Pertanto, ogni possibilità di confusione circa la provenienza del prodotto dall’Unione o da un Paese terzo può ritenersi scongiurata.

Da ciò consegue che i prodotti importati in applicazione dell’art. 45, parag. 1, lett. b), punto iii) del Reg. (UE) n. 848/2018, che hanno accesso al mercato dell’Unione «come prodotti biologici», devono poter utilizzare il logo di produzione biologica del Paese terzo da cui provengono, anche qualora tale logo contenga termini identici a quelli riferiti alla produzione biologica ai sensi dell’art. 30, paragrafo 1, del regolamento europeo.

 

Riconducendo tutte le osservazioni sopra riportate al caso de quo, in risposta alla predetta questione pregiudiziale, la Corte di Giustizia ha statuito, in sintesi, come segue:

– da un lato, né il logo di produzione biologica dell’Unione europea né, in linea di principio, termini riferiti alla produzione biologica possono essere utilizzati per un alimento trasformato, importato da un Paese terzo riconosciuto ai fini dell’equivalenza per essere immesso sul mercato dell’Unione come prodotto biologico, se tale alimento, contenendo minerali e vitamine di origine non vegetale, non soddisfa i requisiti stabiliti nelle norme di produzione per alimenti trasformati, di cui alle disposizioni all’uopo previste e contenute nel Reg. (UE) n. 848/2018;

– dall’altro, il logo di produzione biologica di tale Paese terzo può tuttavia essere utilizzato nell’Unione per un alimento siffatto, anche qualora tale logo contenga termini riferiti alla produzione biologica ai sensi del medesimo regolamento.

***

Come è possibile vedere, la questione dell’equivalenza delle norme di produzione tra l’Unione europea e i Paesi terzi è stata al centro del dibattito.

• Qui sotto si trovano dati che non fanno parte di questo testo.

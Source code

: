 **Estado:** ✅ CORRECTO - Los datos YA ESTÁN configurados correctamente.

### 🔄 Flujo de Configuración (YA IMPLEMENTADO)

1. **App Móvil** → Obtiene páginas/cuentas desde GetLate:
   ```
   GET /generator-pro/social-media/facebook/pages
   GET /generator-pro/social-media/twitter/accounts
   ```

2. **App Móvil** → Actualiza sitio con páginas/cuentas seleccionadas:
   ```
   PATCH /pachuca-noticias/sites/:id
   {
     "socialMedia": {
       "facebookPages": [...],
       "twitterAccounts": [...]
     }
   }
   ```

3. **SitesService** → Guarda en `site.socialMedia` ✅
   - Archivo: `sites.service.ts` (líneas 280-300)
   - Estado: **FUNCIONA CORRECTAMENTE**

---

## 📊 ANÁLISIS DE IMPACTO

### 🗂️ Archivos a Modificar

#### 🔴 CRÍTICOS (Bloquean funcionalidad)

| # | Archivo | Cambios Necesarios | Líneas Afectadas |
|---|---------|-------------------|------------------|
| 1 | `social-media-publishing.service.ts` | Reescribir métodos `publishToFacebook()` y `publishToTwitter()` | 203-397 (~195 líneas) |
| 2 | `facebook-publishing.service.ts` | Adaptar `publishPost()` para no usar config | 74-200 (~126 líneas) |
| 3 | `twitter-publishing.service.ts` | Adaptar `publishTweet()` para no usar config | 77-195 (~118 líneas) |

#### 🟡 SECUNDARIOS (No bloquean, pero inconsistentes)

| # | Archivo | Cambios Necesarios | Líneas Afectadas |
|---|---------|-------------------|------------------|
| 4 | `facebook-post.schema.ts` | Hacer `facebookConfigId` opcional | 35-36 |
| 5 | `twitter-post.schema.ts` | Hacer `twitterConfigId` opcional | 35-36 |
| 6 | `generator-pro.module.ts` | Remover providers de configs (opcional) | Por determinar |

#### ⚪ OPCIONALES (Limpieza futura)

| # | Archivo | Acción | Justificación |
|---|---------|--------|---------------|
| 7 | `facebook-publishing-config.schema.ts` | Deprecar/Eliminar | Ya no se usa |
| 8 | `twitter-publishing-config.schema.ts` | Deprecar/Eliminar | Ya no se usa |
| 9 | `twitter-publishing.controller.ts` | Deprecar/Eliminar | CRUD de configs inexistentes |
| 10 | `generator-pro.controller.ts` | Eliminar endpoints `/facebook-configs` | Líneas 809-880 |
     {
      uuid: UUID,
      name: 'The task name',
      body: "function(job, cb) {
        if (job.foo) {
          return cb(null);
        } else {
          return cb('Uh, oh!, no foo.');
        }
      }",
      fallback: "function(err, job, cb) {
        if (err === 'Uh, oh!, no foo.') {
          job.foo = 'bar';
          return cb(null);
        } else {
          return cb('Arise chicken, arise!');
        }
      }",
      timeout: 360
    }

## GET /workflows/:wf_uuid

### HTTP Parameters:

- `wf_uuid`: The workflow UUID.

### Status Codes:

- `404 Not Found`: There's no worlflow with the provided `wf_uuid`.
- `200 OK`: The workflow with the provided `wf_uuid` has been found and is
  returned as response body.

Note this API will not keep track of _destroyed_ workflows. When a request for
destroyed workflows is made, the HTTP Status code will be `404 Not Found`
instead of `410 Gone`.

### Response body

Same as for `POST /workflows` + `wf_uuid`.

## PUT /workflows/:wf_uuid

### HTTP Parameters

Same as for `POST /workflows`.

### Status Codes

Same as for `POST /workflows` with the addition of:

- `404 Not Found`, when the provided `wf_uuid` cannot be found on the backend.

La Corte ha chiarito che anche se le norme di un Paese terzo sono riconosciute come equivalenti, ciò non consente automaticamente l’uso del logo europeo sui prodotti importati. Rimane ferma, perciò, la regola fondamentale, in virtù della quale solo i prodotti che rispettano completamente le norme europee possono utilizzare tale logo.

La circostanza per cui il logo di produzione biologica di un Paese terzo riconosciuto ai fini dell’equivalenza possa essere utilizzato nell’Ue per prodotti che soddisfano le norme di quel Paese ma non tutti i requisiti richiesti dal diritto dell’Unione, consente una certa flessibilità per tali prodotti importati, purché tuttavia non creino confusione con i marchi europei.

Tali questioni evidenziano l’importanza della regolamentazione rigorosa nel settore dei prodotti biologici e il ruolo della Corte nel garantire l’applicazione uniforme delle normative dell’Unione, proteggendo così sia i consumatori che gli operatori all’interno del mercato unico europeo.